Exercise: Without the pictures, can you quote each line below exactly?
++++ Available records
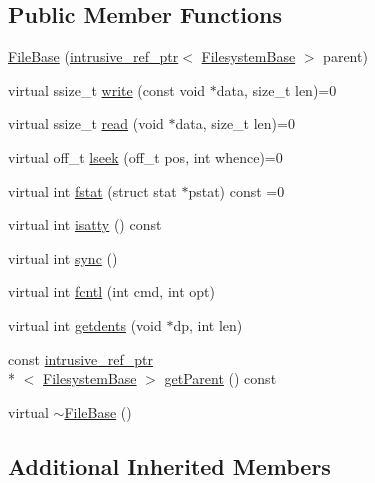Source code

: \subsection*{Public Member Functions}
\begin{DoxyCompactItemize}
\item 
\hyperlink{classmiosix_1_1_file_base_ac2d9b02c994abc845bff1007ab5d5266}{File\-Base} (\hyperlink{classmiosix_1_1intrusive__ref__ptr}{intrusive\-\_\-ref\-\_\-ptr}$<$ \hyperlink{classmiosix_1_1_filesystem_base}{Filesystem\-Base} $>$ parent)
\item 
virtual ssize\-\_\-t \hyperlink{classmiosix_1_1_file_base_a81ce4c4c059767a23625acdc3223a27d}{write} (const void $\ast$data, size\-\_\-t len)=0
\item 
virtual ssize\-\_\-t \hyperlink{classmiosix_1_1_file_base_a89159ade6da3c9a183646b57ea8799fd}{read} (void $\ast$data, size\-\_\-t len)=0
\item 
virtual off\-\_\-t \hyperlink{classmiosix_1_1_file_base_ae5b8dee32e80dd804c2cb657d9ad0cfc}{lseek} (off\-\_\-t pos, int whence)=0
\item 
virtual int \hyperlink{classmiosix_1_1_file_base_ac1874a6f08cae88d52844d6ba7e1d1da}{fstat} (struct stat $\ast$pstat) const =0
\item 
virtual int \hyperlink{classmiosix_1_1_file_base_a2bedafef2ca811d26ec5a83897b75934}{isatty} () const 
\item 
virtual int \hyperlink{classmiosix_1_1_file_base_a80d4260e58c71125d3dcfa98350c41da}{sync} ()
\item 
virtual int \hyperlink{classmiosix_1_1_file_base_aa30007f86e2b02875942fed1f5c845e2}{fcntl} (int cmd, int opt)
\item 
virtual int \hyperlink{classmiosix_1_1_file_base_ac06d6bfddbe8399ac15584ea54175a67}{getdents} (void $\ast$dp, int len)
\item 
const \hyperlink{classmiosix_1_1intrusive__ref__ptr}{intrusive\-\_\-ref\-\_\-ptr}\\*
$<$ \hyperlink{classmiosix_1_1_filesystem_base}{Filesystem\-Base} $>$ \hyperlink{classmiosix_1_1_file_base_aefd996e71e395cabc9cc08294b6e6a25}{get\-Parent} () const 
\item 
virtual \hyperlink{classmiosix_1_1_file_base_a8f7079b5d9b4a936856f7308ce064532}{$\sim$\-File\-Base} ()
\end{DoxyCompactItemize}
\subsection*{Additional Inherited Members}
++++++++
Answer to this problem:
Source code

: \subsection*{Public Member Functions}
\begin{DoxyCompactItemize}
\item 
\hyperlink{classmiosix_1_1_file_base_ac2d9b02c994abc845bff1007ab5d5266}{File\-Base} (\hyperlink{classmiosix_1_1intrusive__ref__ptr}{intrusive\-\_\-ref\-\_\-ptr}$<$ \hyperlink{classmiosix_1_1_filesystem_base}{Filesystem\-Base} $>$ parent)
\item 
virtual ssize\-\_\-t \hyperlink{classmiosix_1_1_file_base_a81ce4c4c059767a23625acdc3223a27d}{write} (const void $\ast$data, size\-\_\-t len)=0
\item 
virtual ssize\-\_\-t \hyperlink{classmiosix_1_1_file_base_a89159ade6da3c9a183646b57ea8799fd}{read} (void $\ast$data, size\-\_\-t len)=0
\item 
virtual off\-\_\-t \hyperlink{classmiosix_1_1_file_base_ae5b8dee32e80dd804c2cb657d9ad0cfc}{lseek} (off\-\_\-t pos, int whence)=0
\item 
virtual int \hyperlink{classmiosix_1_1_file_base_ac1874a6f08cae88d52844d6ba7e1d1da}{fstat} (struct stat $\ast$pstat) const =0
\item 
virtual int \hyperlink{classmiosix_1_1_file_base_a2bedafef2ca811d26ec5a83897b75934}{isatty} () const 
\item 
virtual int \hyperlink{classmiosix_1_1_file_base_a80d4260e58c71125d3dcfa98350c41da}{sync} ()
\item 
virtual int \hyperlink{classmiosix_1_1_file_base_aa30007f86e2b02875942fed1f5c845e2}{fcntl} (int cmd, int opt)
\item 
virtual int \hyperlink{classmiosix_1_1_file_base_ac06d6bfddbe8399ac15584ea54175a67}{getdents} (void $\ast$dp, int len)
\item 
const \hyperlink{classmiosix_1_1intrusive__ref__ptr}{intrusive\-\_\-ref\-\_\-ptr}\\*
$<$ \hyperlink{classmiosix_1_1_filesystem_base}{Filesystem\-Base} $>$ \hyperlink{classmiosix_1_1_file_base_aefd996e71e395cabc9cc08294b6e6a25}{get\-Parent} () const 
\item 
virtual \hyperlink{classmiosix_1_1_file_base_a8f7079b5d9b4a936856f7308ce064532}{$\sim$\-File\-Base} ()
\end{DoxyCompactItemize}
\subsection*{Additional Inherited Members}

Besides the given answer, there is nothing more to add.